Likewise, even though the proposal’s comment period officially closed, Chairman Tim Johnson (D-S.D.) and Ranking Member Mike Crapo (R-Idaho) of the U.S. Senate Banking Committee wrote to NCUA this week with their own concerns. In their joint letter to the NCUA Board, the committee leaders urged the agency to finalize rules only if they are "clear, well-calibrated, and work effectively with other prudential requirements to ensure that there are no unintended consequences." They added that NCUA should also, "provide clear guidance on how credit unions should plan for supervision going forward and provide sufficient time for credit unions to adjust and comply with any new standards." Johnson and Crapo, both from largely rural states, also counseled the agency to carefully consider any negative impact the risk-based capital proposal could have on credit unions’ agricultural lending and on a credit unions’ ability to raise and maintain certain capital levels.
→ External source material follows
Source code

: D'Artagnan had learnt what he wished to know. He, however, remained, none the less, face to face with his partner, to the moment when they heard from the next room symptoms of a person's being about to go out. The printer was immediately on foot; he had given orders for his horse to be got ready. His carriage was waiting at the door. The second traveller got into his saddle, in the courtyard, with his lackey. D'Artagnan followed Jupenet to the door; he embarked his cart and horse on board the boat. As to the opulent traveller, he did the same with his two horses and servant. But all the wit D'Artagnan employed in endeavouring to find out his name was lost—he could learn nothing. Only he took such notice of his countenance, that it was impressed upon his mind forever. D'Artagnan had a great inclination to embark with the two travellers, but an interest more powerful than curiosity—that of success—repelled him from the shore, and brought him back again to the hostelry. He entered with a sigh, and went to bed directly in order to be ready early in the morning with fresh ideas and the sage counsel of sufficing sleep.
The Credit Union National Association (CUNA) continues to review comment letters; and a few caught their attention.

  • CliftonLarsonAllen LLP, (CLA) an accounting firm with a long track record auditing credit unions, stated "the current NCUA proposal does not mirror the risks associated with the credit union industry based on its past performance, including the period of time during and after the recent recession" and could "reduce [credit union] ability to provide the same historic level of service to their members. CLA believes this proposed regulation (or any future revised versions) would likely receive a more positive reception from the credit union industry if the NCUA were to justify the need for these requirements by demonstrating how implementing these risk-weightings would have mitigated the corporate credit union collapse or prevented recent credit union failures. As many respondents and industry economists have noted, there is some question as to whether this proposed regulation, as it is currently written, would have had any impact during the recent recession."
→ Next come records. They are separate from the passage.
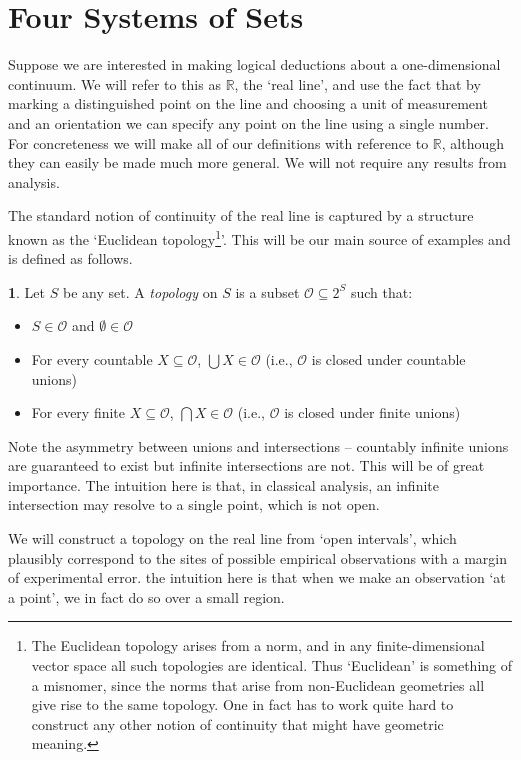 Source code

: \documentclass[oneside,english]{article}
\theoremstyle{plain}
\theoremstyle{definition}
\newtheorem{defn}[thm]{\protect\definitionname}
\theoremstyle{definition}
\providecommand{\definitionname}{Definition}
\begin{document}
\section{Four Systems of Sets}

Suppose we are interested in making logical deductions about a one-dimensional continuum. We will refer to this as $\mathbb{R}$, the `real line', and use the fact that by marking a distinguished point on the line and choosing a unit of measurement and an orientation we can specify any point on the line using a single number. For concreteness we will make all of our definitions with reference to $\mathbb{R}$, although they can easily be made much more general. We will not require any results from analysis.

The standard notion of continuity of the real line is captured by a structure known as the `Euclidean topology\footnote{The Euclidean topology arises from a norm, and in any finite-dimensional vector space all such topologies are identical. Thus `Euclidean' is something of a misnomer, since the norms that arise from non-Euclidean geometries all give rise to the same topology. One in fact has to work quite hard to construct any other notion of continuity that might have geometric meaning.}'. This will be our main source of examples and is defined as follows.

\begin{defn}
	Let $S$ be any set. A \emph{topology} on $S$ is a subset $\mathscr{O} \subseteq 2^S$ such that:
	\begin{itemize}
		\item $S\in\mathscr{O}$ and $\emptyset\in\mathscr{O}$
		\item For every countable $X\subseteq\mathscr{O}$, $\bigcup X\in \mathscr{O}$ (i.e., $\mathscr{O}$ is closed under countable unions)
		\item For every finite $X\subseteq\mathscr{O}$, $\bigcap X\in \mathscr{O}$ (i.e., $\mathscr{O}$ is closed under finite unions)
	\end{itemize}
\end{defn}

Note the asymmetry between unions and intersections -- countably infinite unions are guaranteed to exist but infinite intersections are not. This will be of great importance. The intuition here is that, in classical analysis, an infinite intersection may resolve to a single point, which is not open.

We will construct a topology on the real line from `open intervals', which plausibly correspond to the sites of possible empirical observations with a margin of experimental error. the intuition here is that when we make an observation `at a point', we in fact do so over a small region.
\end{document}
  • Kathleen Kanipe, a director at Parish Credit Union in Ohio noted, "Each credit union balance sheet is unique to that credit union. The Board of Directors of each credit union determines the appropriate mix of loan products and investments. Credit unions exist to provide a safe place for members to save and from that pooled savings to make loans to members. Of course, loans have a higher risk than insured investments but we are a credit union, not a savings club."
  • Sean Ferrell, VP of Finance for LGE Community Credit Union in Georgia noted that it "believes financial regulatory reform measures should promote economic stability and transparency without imposing undue burdens on Natural Person Credit Unions. LGE also believes the proposal is likely to discourage Credit Unions from prudently managing their business risks and/or will drive up the costs of risk management. In particular, the proposal will have a more pronounced effect on small and medium sized credit unions."
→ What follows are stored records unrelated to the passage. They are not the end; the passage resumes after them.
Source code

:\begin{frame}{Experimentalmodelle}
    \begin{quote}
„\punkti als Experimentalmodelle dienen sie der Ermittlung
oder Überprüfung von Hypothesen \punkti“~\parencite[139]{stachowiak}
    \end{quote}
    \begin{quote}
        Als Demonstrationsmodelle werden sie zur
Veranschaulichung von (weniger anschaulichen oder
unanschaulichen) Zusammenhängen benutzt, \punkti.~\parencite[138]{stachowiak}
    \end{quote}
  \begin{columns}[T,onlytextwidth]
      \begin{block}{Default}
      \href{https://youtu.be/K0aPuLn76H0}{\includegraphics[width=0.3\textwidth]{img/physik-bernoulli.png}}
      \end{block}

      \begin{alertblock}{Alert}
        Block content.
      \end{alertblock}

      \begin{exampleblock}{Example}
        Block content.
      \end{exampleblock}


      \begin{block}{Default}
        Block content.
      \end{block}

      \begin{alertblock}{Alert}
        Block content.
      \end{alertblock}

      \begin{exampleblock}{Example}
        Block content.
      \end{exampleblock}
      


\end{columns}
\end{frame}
  • John E. Keet Jr., of Personal Care America FCU said that he is "very concerned about the NCUA’s ability to impose higher capital requirements on credit unions on a case by case basis. I have personally experienced differences in "philosophy" with examiners. If an individual examiner doesn’t happen to like a particular type of lending or an investment strategy (assuming the credit union isn’t violating any regulations) they can make life miserable for the credit union now; if this arbitrary and highly subjective element is left in, a credit union can be ruined because of a "difference of opinion," which is not only grossly unfair but in the long run potentially harmful to the movement as a whole."

Listening sessions are scheduled this summer. The first session is in Los Angeles on June 26, and credit unions are urged to attend. CUNA is coordinating with Leagues to insure credit union spokespersons will have ample opportunities to voice their concerns about the RBC proposal. The next sessions are in Chicago on July 10, and in Alexandria, July 17. Interested parties can register on NCUA’s website.